((
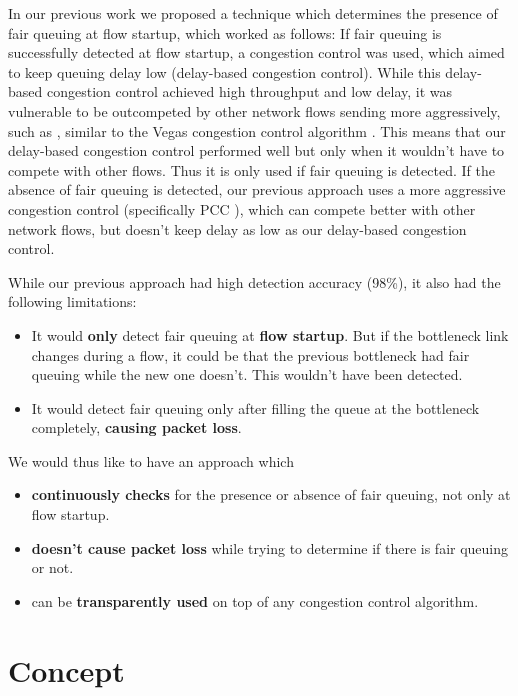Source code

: \documentclass[conference]{IEEEtran}
\begin{document}
In our previous work we proposed a technique which determines the presence of fair queuing at flow startup, which worked as follows: 
If fair queuing is successfully detected at flow startup, a congestion control was used, which aimed to keep queuing delay low (delay-based congestion control). 
While this delay-based congestion control achieved high throughput and low delay, it was vulnerable to be outcompeted by other network flows sending more aggressively, such as \cite{cardwell_bbr_2016,dong_pcc_2015,ha_cubic_2008}, 
similar to the Vegas congestion control algorithm \cite{brakmo_tcp_1995}.
This means that our delay-based congestion control performed well but only when it wouldn't have to compete with other flows. Thus it is only used if fair queuing is detected. 
If the absence of fair queuing is detected, our previous approach uses a more aggressive congestion control (specifically PCC \cite{dong_pcc_2015}), which can compete better with other network flows,
but doesn't keep delay as low as our delay-based congestion control. 

While our previous approach had high detection accuracy (98\%), it also had the following limitations:
\begin{itemize}
    \item It would \textbf{only} detect fair queuing at \textbf{flow startup}. 
    But if the bottleneck link changes during a flow, it could be that the previous bottleneck had fair queuing while the new one doesn't. This wouldn't have been detected. 
    \item It would detect fair queuing only after filling the queue at the bottleneck completely, \textbf{causing packet loss}. 
\end{itemize}

We would thus like to have an approach which 
\begin{itemize}
    \item \textbf{continuously checks} for the presence or absence of fair queuing, not only at flow startup. 
    \item \textbf{doesn't cause packet loss} while trying to determine if there is fair queuing or not. 
    \item can be \textbf{transparently used} on top of any congestion control algorithm. 
\end{itemize} 

\section{Concept}
\end{document}
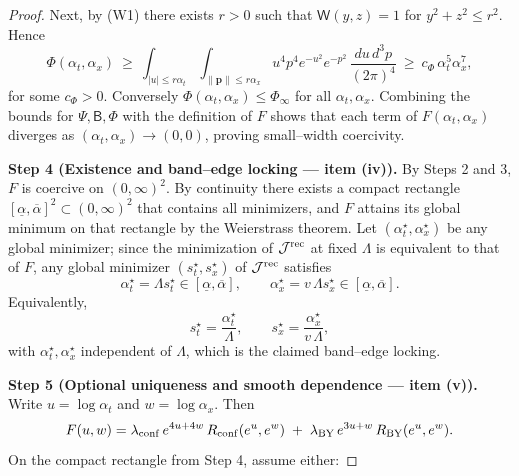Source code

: \documentclass[10pt]{article}
\theoremstyle{definition}
\theoremstyle{plain}
\begin{document}
\begin{proof}
Next, by (W1) there exists $r>0$ such that $\mathsf W(y,z)=1$ for $y^2+z^2\le r^2$. Hence
\[
\Phi(\alpha_t,\alpha_x)\ \ge\ \int_{|u|\le r\alpha_t}\!\!\!\int_{\|\mathbf p\|\le r\alpha_x}
u^4 p^4 e^{-u^2}e^{-p^2}\,\frac{du\,d^3p}{(2\pi)^4}
\ \ge\ c_\Phi\,\alpha_t^{5}\alpha_x^{7},
\]
for some $c_\Phi>0$. Conversely $\Phi(\alpha_t,\alpha_x)\le \Phi_\infty$ for all $\alpha_t,\alpha_x$.
Combining the bounds for $\Psi,\mathsf B,\Phi$ with the definition of $F$ shows that each term of $F(\alpha_t,\alpha_x)$ diverges as $(\alpha_t,\alpha_x)\to(0,0)$, proving small–width coercivity.

\medskip
\noindent\textbf{Step 4 (Existence and band–edge locking — item (iv)).}
By Steps 2 and 3, $F$ is coercive on $(0,\infty)^2$. By continuity there exists a compact rectangle
$[\underline\alpha,\overline\alpha]^2\subset(0,\infty)^2$ that contains all minimizers, and $F$ attains its global minimum on that rectangle by the Weierstrass theorem. Let $(\alpha_t^\star,\alpha_x^\star)$ be any global minimizer; since the minimization of $\mathcal J^{\rm rec}$ at fixed $\Lambda$ is equivalent to that of $F$, any global minimizer $(s_t^\star,s_x^\star)$ of $\mathcal J^{\rm rec}$ satisfies
\[
\alpha_t^\star=\Lambda s_t^\star\in[\underline\alpha,\overline\alpha],\qquad
\alpha_x^\star=v\,\Lambda s_x^\star\in[\underline\alpha,\overline\alpha].
\]
Equivalently,
\[
s_t^\star=\frac{\alpha_t^\star}{\Lambda},\qquad s_x^\star=\frac{\alpha_x^\star}{v\,\Lambda},
\]
with $\alpha_t^\star,\alpha_x^\star$ independent of $\Lambda$, which is the claimed band–edge locking.

\medskip
\noindent\textbf{Step 5 (Optional uniqueness and smooth dependence — item (v)).}
Write $u=\log\alpha_t$ and $w=\log\alpha_x$. Then
\[
F(u,w)=\lambda_{\rm conf}\,e^{4u+4w}\,R_{\rm conf}(e^{u},e^{w})
\;+\;\lambda_{\rm BY}\,e^{3u+w}\,R_{\rm BY}(e^{u},e^{w}).
\]
On the compact rectangle from Step 4, assume either:


\end{proof}
\end{document}
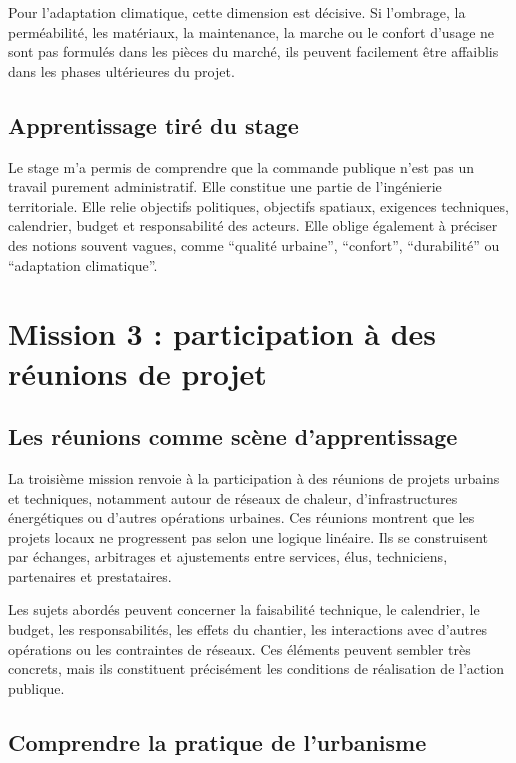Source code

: \documentclass[11pt,a4paper]{report}
\begin{document}
Pour l'adaptation climatique, cette dimension est décisive. Si l'ombrage, la perméabilité, les matériaux, la maintenance, la marche ou le confort d'usage ne sont pas formulés dans les pièces du marché, ils peuvent facilement être affaiblis dans les phases ultérieures du projet.

\subsection{Apprentissage tiré du stage}

Le stage m'a permis de comprendre que la commande publique n'est pas un travail purement administratif. Elle constitue une partie de l'ingénierie territoriale. Elle relie objectifs politiques, objectifs spatiaux, exigences techniques, calendrier, budget et responsabilité des acteurs. Elle oblige également à préciser des notions souvent vagues, comme \enquote{qualité urbaine}, \enquote{confort}, \enquote{durabilité} ou \enquote{adaptation climatique}.

\section{Mission 3 : participation à des réunions de projet}

\subsection{Les réunions comme scène d'apprentissage}

La troisième mission renvoie à la participation à des réunions de projets urbains et techniques, notamment autour de réseaux de chaleur, d'infrastructures énergétiques ou d'autres opérations urbaines. Ces réunions montrent que les projets locaux ne progressent pas selon une logique linéaire. Ils se construisent par échanges, arbitrages et ajustements entre services, élus, techniciens, partenaires et prestataires.

Les sujets abordés peuvent concerner la faisabilité technique, le calendrier, le budget, les responsabilités, les effets du chantier, les interactions avec d'autres opérations ou les contraintes de réseaux. Ces éléments peuvent sembler très concrets, mais ils constituent précisément les conditions de réalisation de l'action publique.

\subsection{Comprendre la pratique de l'urbanisme}
\end{document}

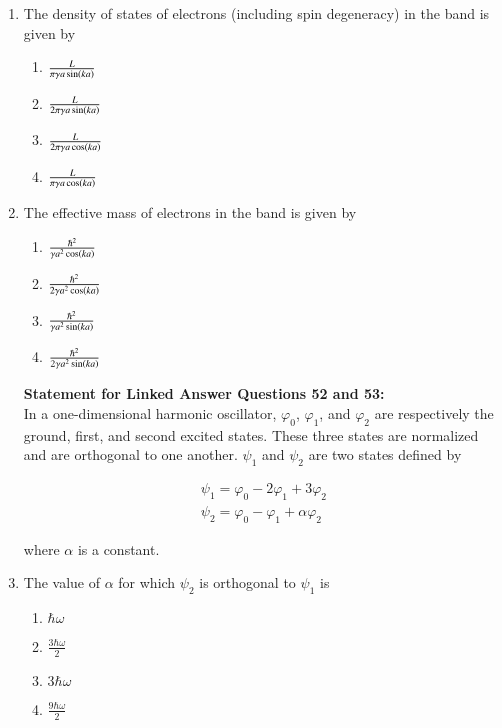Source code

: \documentclass[journal]{IEEEtran}
\begin{document}
\begin{enumerate}
    \item The density of states of electrons (including spin degeneracy) in the band is given by
    \begin{multicols}{4}
        \begin{enumerate}
            \item $\frac{L}{\pi \gamma a \sin\left(ka\right)}$
            \item $\frac{L}{2\pi \gamma a \sin\left(ka\right)}$
            \item $\frac{L}{2\pi \gamma a \cos\left(ka\right)}$
            \item $\frac{L}{\pi \gamma a \cos\left(ka\right)}$
        \end{enumerate}
    \end{multicols}
    
    \item The effective mass of electrons in the band is given by
    \begin{multicols}{4}
        \begin{enumerate}
            \item $\frac{\hbar^2}{\gamma a^2 \cos\left(ka\right)}$
            \item $\frac{\hbar^2}{2\gamma a^2 \cos\left(ka\right)}$
            \item $\frac{\hbar^2}{\gamma a^2 \sin\left(ka\right)}$
            \item $\frac{\hbar^2}{2\gamma a^2 \sin\left(ka\right)}$
        \end{enumerate}
    \end{multicols}

    \textbf{Statement for Linked Answer Questions 52 and 53:} \\
    In a one-dimensional harmonic oscillator, $\varphi_0$, $\varphi_1$, and $\varphi_2$ are respectively the
    ground, first, and second excited states. These three states are normalized and are orthogonal to one another.
    $\psi_1$ and $\psi_2$ are two states defined by

    \begin{align*}
    \psi_1 = \varphi_0 - 2\varphi_1 + 3\varphi_2 \\
    \psi_2 = \varphi_0 - \varphi_1 + \alpha\varphi_2
    \end{align*}

    where $\alpha$ is a constant.

    \item The value of $\alpha$ for which $\psi_2$ is orthogonal to $\psi_1$ is

    \begin{multicols}{4}
        \begin{enumerate}
            \item $\hbar\omega$
            \item $\frac{3\hbar\omega}{2}$
            \item $3\hbar\omega$
            \item $\frac{9\hbar\omega}{2}$
        \end{enumerate}
    \end{multicols}
\end{enumerate}
\end{document}
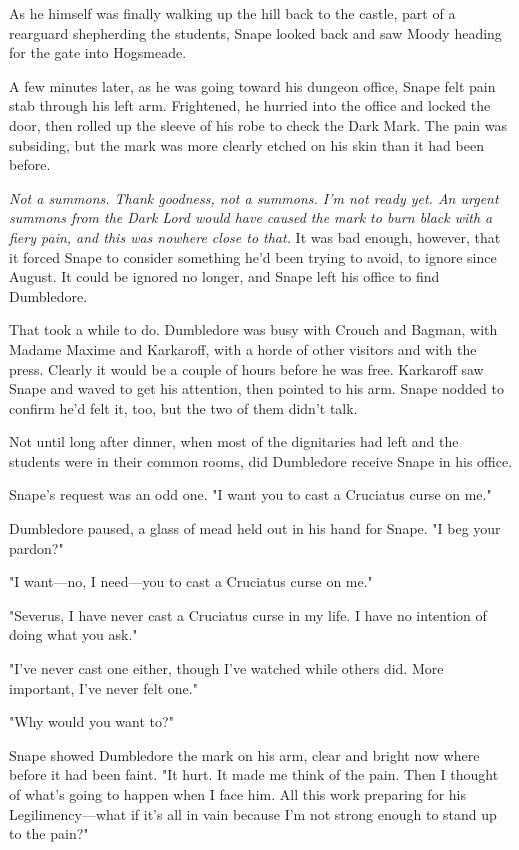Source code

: As he himself was finally walking up the hill back to the castle, part of a rearguard shepherding the students, Snape looked back and saw Moody heading for the gate into Hogsmeade.

A few minutes later, as he was going toward his dungeon office, Snape felt pain stab through his left arm. Frightened, he hurried into the office and locked the door, then rolled up the sleeve of his robe to check the Dark Mark. The pain was subsiding, but the mark was more clearly etched on his skin than it had been before.

\emph{Not a summons. Thank goodness, not a summons. I'm not ready yet. An urgent summons from the Dark Lord would have caused the mark to burn black with a fiery pain, and this was nowhere close to that.} It was bad enough, however, that it forced Snape to consider something he'd been trying to avoid, to ignore since August. It could be ignored no longer, and Snape left his office to find Dumbledore.

That took a while to do. Dumbledore was busy with Crouch and Bagman, with Madame Maxime and Karkaroff, with a horde of other visitors and with the press. Clearly it would be a couple of hours before he was free. Karkaroff saw Snape and waved to get his attention, then pointed to his arm. Snape nodded to confirm he'd felt it, too, but the two of them didn't talk.

Not until long after dinner, when most of the dignitaries had left and the students were in their common rooms, did Dumbledore receive Snape in his office.

Snape's request was an odd one. "I want you to cast a Cruciatus curse on me."

Dumbledore paused, a glass of mead held out in his hand for Snape. "I beg your pardon?"

"I want—no, I need—you to cast a Cruciatus curse on me."

"Severus, I have never cast a Cruciatus curse in my life. I have no intention of doing what you ask."

"I've never cast one either, though I've watched while others did. More important, I've never felt one."

"Why would you want to?"

Snape showed Dumbledore the mark on his arm, clear and bright now where before it had been faint. "It hurt. It made me think of the pain. Then I thought of what's going to happen when I face him. All this work preparing for his Legilimency—what if it's all in vain because I'm not strong enough to stand up to the pain?"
))
What you have to do ::
The answer must be a single number: how many lines in the data above contain the string "since".

Answer to this task ::
2